Saved data entries
--- START ---
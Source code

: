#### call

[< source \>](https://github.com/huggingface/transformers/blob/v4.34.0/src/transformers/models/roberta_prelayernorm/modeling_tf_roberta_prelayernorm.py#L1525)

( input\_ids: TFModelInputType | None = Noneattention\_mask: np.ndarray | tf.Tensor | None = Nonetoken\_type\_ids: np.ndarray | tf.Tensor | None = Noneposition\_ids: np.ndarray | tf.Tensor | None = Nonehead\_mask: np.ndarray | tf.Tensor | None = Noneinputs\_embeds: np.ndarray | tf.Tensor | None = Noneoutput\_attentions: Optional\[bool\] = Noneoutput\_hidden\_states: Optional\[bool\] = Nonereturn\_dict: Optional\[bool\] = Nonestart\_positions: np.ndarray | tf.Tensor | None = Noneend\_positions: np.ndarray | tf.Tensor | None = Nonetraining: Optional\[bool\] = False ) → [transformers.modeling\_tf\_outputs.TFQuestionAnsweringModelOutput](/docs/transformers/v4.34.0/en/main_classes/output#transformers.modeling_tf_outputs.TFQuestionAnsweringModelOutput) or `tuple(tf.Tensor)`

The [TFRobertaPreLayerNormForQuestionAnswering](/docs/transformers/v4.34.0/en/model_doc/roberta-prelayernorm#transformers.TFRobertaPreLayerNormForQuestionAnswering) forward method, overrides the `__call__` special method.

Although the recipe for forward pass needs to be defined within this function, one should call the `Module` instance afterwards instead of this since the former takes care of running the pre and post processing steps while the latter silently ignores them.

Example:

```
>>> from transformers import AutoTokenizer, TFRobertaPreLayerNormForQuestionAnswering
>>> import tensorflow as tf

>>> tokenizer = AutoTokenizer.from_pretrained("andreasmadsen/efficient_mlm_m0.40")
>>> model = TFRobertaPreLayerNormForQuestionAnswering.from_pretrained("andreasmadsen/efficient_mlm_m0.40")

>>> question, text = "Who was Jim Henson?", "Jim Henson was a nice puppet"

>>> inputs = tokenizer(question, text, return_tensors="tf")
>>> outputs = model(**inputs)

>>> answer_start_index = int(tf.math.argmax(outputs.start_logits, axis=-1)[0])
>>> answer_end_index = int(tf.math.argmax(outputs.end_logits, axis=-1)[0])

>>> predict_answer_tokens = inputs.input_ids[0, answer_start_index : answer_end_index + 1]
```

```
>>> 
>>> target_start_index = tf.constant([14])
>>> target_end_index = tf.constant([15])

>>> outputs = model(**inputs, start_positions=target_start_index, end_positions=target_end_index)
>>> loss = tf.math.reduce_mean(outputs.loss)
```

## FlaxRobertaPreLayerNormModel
--- END ---
Every line above that holds the word "AutoTokenizer" is to be found and copied.

>>> from transformers import AutoTokenizer, TFRobertaPreLayerNormForQuestionAnswering
>>> tokenizer = AutoTokenizer.from_pretrained("andreasmadsen/efficient_mlm_m0.40")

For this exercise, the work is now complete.